With every week of insurgency in a war zone with no front, these companies are becoming more deeply enmeshed in combat, in some cases all but obliterating distinctions between professional troops and private commandos. Company executives see a clear boundary between their defensive roles as protectors and the offensive operations of the military. But more and more, they give the appearance of private, for-profit militias by several estimates, a force of roughly 20,000 on top of an American military presence of 130,000."

For anyone taking notes, 20,000 troops is about double the amount of soldiers our greatest contributor in the coalition of the willing, Great Britain, has stationed in Iraq.

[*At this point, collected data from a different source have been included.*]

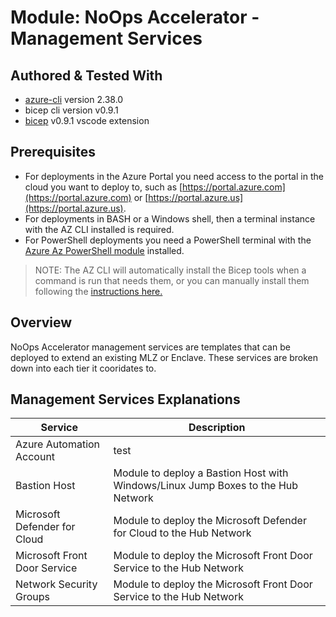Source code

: # Module: NoOps Accelerator - Management Services

## Authored & Tested With

* [azure-cli](https://docs.microsoft.com/en-us/cli/azure/install-azure-cli) version 2.38.0
* bicep cli version v0.9.1
* [bicep](https://marketplace.visualstudio.com/items?itemName=ms-azuretools.vscode-bicep) v0.9.1 vscode extension

## Prerequisites

* For deployments in the Azure Portal you need access to the portal in the cloud you want to deploy to, such as [https://portal.azure.com](https://portal.azure.com) or [https://portal.azure.us](https://portal.azure.us).
* For deployments in BASH or a Windows shell, then a terminal instance with the AZ CLI installed is required.
* For PowerShell deployments you need a PowerShell terminal with the [Azure Az PowerShell module](https://docs.microsoft.com/en-us/powershell/azure/what-is-azure-powershell) installed.

> NOTE: The AZ CLI will automatically install the Bicep tools when a command is run that needs them, or you can manually install them following the [instructions here.](https://docs.microsoft.com/en-us/azure/azure-resource-manager/bicep/install#azure-cli)

## Overview

NoOps Accelerator management services are templates that can be deployed to extend an existing MLZ or Enclave. These services are broken down into each tier it cooridates to.

## Management Services Explanations

Service | Description
------- | -----------
Azure Automation Account | test
Bastion Host | Module to deploy a Bastion Host with Windows/Linux Jump Boxes to the Hub Network
Microsoft Defender for Cloud | Module to deploy the Microsoft Defender for Cloud to the Hub Network
Microsoft Front Door Service | Module to deploy the Microsoft Front Door Service to the Hub Network
Network Security Groups | Module to deploy the Microsoft Front Door Service to the Hub Network

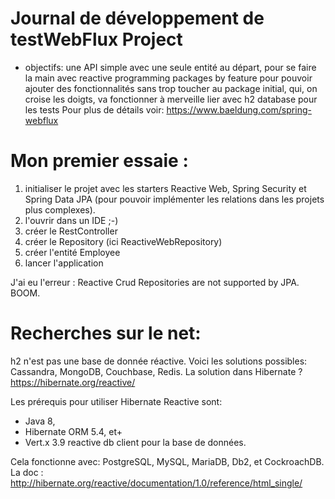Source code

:# Journal de développement de testWebFlux Project
- objectifs:    une API simple avec une seule entité au départ, pour se faire la main avec reactive programming
                packages by feature pour pouvoir ajouter des fonctionnalités sans trop toucher au package initial, qui, on croise les doigts, va fonctionner à merveille
                lier avec h2 database pour les tests
Pour plus de détails voir: https://www.baeldung.com/spring-webflux

# Mon premier essaie :
1) initialiser le projet avec les starters Reactive Web, Spring Security et Spring Data JPA (pour pouvoir implémenter les relations dans les projets plus complexes).
2) l'ouvrir dans un IDE ;-)
3) créer le RestController
4) créer le Repository (ici ReactiveWebRepository)
5) créer l'entité Employee
6) lancer l'application

J'ai eu l'erreur : Reactive Crud Repositories are not supported by JPA. BOOM.

# Recherches sur le net: 
h2 n'est pas une base de donnée réactive. Voici les solutions possibles: Cassandra, MongoDB, Couchbase, Redis.
La solution dans Hibernate ? https://hibernate.org/reactive/

Les prérequis pour utiliser Hibernate Reactive sont:
- Java 8,
- Hibernate ORM 5.4, et+
- Vert.x 3.9 reactive db client pour la base de données.

Cela fonctionne avec: PostgreSQL, MySQL, MariaDB, Db2, et CockroachDB.
La doc : http://hibernate.org/reactive/documentation/1.0/reference/html_single/
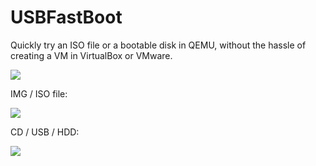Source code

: # USBFastBoot

Quickly try an ISO file or a bootable disk in QEMU, without the hassle of creating a VM in VirtualBox or VMware.

![](https://i.imgur.com/EhD2MVo.png)

IMG / ISO file:

![](https://i.imgur.com/lWpDB12.png)

CD / USB / HDD:

![](https://i.imgur.com/OiWPqm4.png)
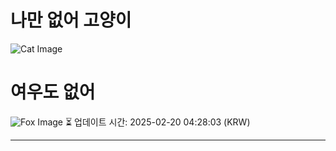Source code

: 
# 나만 없어 고양이

![Cat Image](https://cdn2.thecatapi.com/images/MTg4MjM4Mg.jpg)

# 여우도 없어
![Fox Image](https://randomfox.ca/images/15.jpg)
⏳ 업데이트 시간: 2025-02-20 04:28:03 (KRW)

---
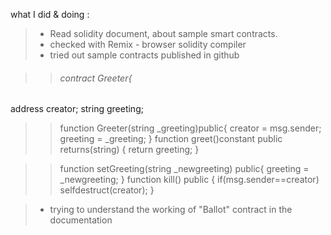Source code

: ﻿what I did & doing :

> - Read solidity document, about sample smart contracts.
> - checked with Remix - browser solidity compiler
> - tried out sample contracts published in github

>>###### contract Greeter{
   address creator;
   string greeting;

   >>function Greeter(string _greeting)public{
       creator = msg.sender;
        greeting = _greeting;
    }
>> function greet()constant public returns(string)
{
        return greeting;
}

>>function setGreeting(string _newgreeting) public{
    greeting = _newgreeting;
}
function kill() public
{
    if(msg.sender==creator)
    selfdestruct(creator);
}

> - trying to understand the working of "Ballot" contract in the documentation
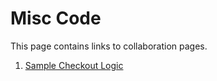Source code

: <h1>Misc Code</h1>

<p>This page contains links to collaboration pages.</p>

<ol>
    <li><a href="sample-checkout-logic">Sample Checkout Logic</a></li>

</ol>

So if as Rummy has contended all along, that we have sufficient troop levels in Iraq, WHY HAVE WE HIRED 20,000 mercenaries, at a cost of, "....up to 25 percent of the $18 billion budgeted for reconstruction..."

Furthermore the ap reports that this is a "huge and mostly unanticipated expense that could delay or force the cancellation of billions of dollars worth of projects to rebuild schools, water treatment plants, electric lines and oil refineries."